Darkfall
- First edition (UK, with original title)
- Author: Dean Koontz
- Original title: Darkness Comes
- Cover artist: Graham Potts
- Language: English
- Genre: Horror
- Publisher: W. H. Allen (UK) Berkley Books (US)
- Publication date: Feb 1984 (UK) Oct 1984 (US)
- Publication place: United States
- Media type: Paperback
- Pages: 351
- ISBN: 0-491-03152-1
- OCLC: 11997351

= Darkfall (Koontz novel) =

1984 novel by Dean Koontz

Darkfall is a horror novel by the best-selling author Dean Koontz, released in 1984. The novel is also known as Darkness Comes.

==Synopsis==

Jack Dawson, a New York City detective, is dealing with a variety of situations in his life. His wife Linda died, leaving him the sole caretaker for their two children, Penny and Davey. He is also forced to confront an especially brutal string of murders of Mafia criminals, which have been seemingly done by animals even though no living creature would simply tear a victim to pieces without actually eating anything. Finally, his work partner Rebecca, with whom he begins a tentative personal relationship, dismisses his eventual belief that there may be supernatural or magical factors in the killings.

In truth, these creatures have been called forth from hell by a bocor named Baba Lavelle. Because of their small size, Lavelle assumed were just minor demons and the portal to Hell is not yet big enough to accommodate greater entities. At the end of the novel, Dawson is surprised to see that the portal has grown so big it has engulfed the shed where it is concealed. Numerous tentacles have sprouted from the pit and dragged Lavelle to hell. When Jack sees this, he comes to the conclusion that this was just a mere finger of a greater evil that was about to come. When holy water doesn't stop the pit from growing, Jack uses his blood from a wound inflicted by a tentacle to stop the pit.
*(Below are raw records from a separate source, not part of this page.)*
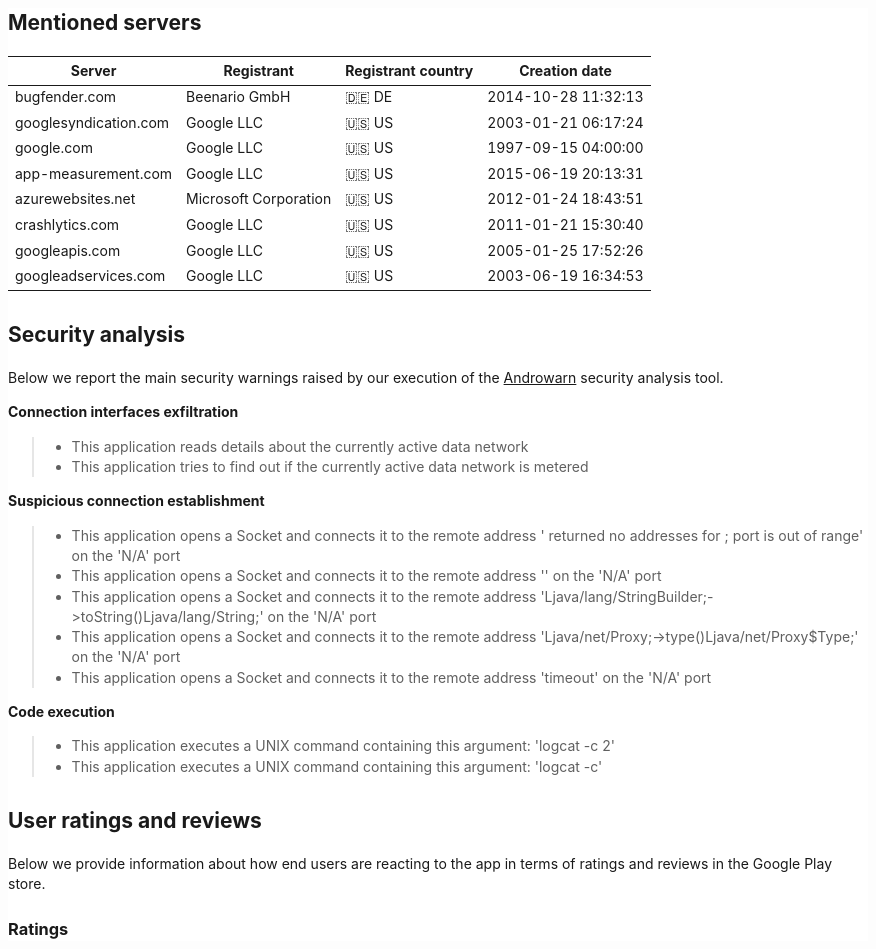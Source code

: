 
## Mentioned servers

| **Server** | **Registrant** | **Registrant country** | **Creation date** | 
|-------------------------|-------------------------|-------------------------|-------------------------|
 | bugfender.com | Beenario GmbH | :de: DE | 2014-10-28 11:32:13 |
 | googlesyndication.com | Google LLC | :us: US | 2003-01-21 06:17:24 |
 | google.com | Google LLC | :us: US | 1997-09-15 04:00:00 |
 | app-measurement.com | Google LLC | :us: US | 2015-06-19 20:13:31 |
 | azurewebsites.net | Microsoft Corporation | :us: US | 2012-01-24 18:43:51 |
 | crashlytics.com | Google LLC | :us: US | 2011-01-21 15:30:40 |
 | googleapis.com | Google LLC | :us: US | 2005-01-25 17:52:26 |
 | googleadservices.com | Google LLC | :us: US | 2003-06-19 16:34:53 |


## Security analysis 

Below we report the main security warnings raised by our execution of the [Androwarn](https://github.com/maaaaz/androwarn) security analysis tool.

**Connection interfaces exfiltration**
> - This application reads details about the currently active data network<br>
> - This application tries to find out if the currently active data network is metered<br>

**Suspicious connection establishment**
> - This application opens a Socket and connects it to the remote address ' returned no addresses for  ; port is out of range' on the 'N/A' port <br>
> - This application opens a Socket and connects it to the remote address '' on the 'N/A' port <br>
> - This application opens a Socket and connects it to the remote address 'Ljava/lang/StringBuilder;->toString()Ljava/lang/String;' on the 'N/A' port <br>
> - This application opens a Socket and connects it to the remote address 'Ljava/net/Proxy;->type()Ljava/net/Proxy$Type;' on the 'N/A' port <br>
> - This application opens a Socket and connects it to the remote address 'timeout' on the 'N/A' port <br>

**Code execution**
> - This application executes a UNIX command containing this argument: 'logcat -c 2'<br>
> - This application executes a UNIX command containing this argument: 'logcat -c'<br>



## User ratings and reviews

Below we provide information about how end users are reacting to the app in terms of ratings and reviews in the Google Play store.

### Ratings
He fears that if he fails, he will be forced to sacrifice himself into the pit. The novel ends with all the denizens turning to mud and Jack hearing Rebecca say "I love you Jack" in thin air.

==Television adaptation==
According to Koontz in the afterword of a 2008 paperback reissue of The Eyes of Darkness, television producer Lee Rich purchased the rights for this book along with The Face of Fear, The Eyes of Darkness, and a fourth unnamed novel for a television series based on Koontz's work. Koontz himself wrote the script for Darkfall. A change in studio heads, however, resulted in the project being put into turnaround as the new head of the network, according to Koontz, "didn't want to make a movie about 'little creatures living in the walls.'" Ultimately, The Face of Fear was the only book of the four made into a television movie.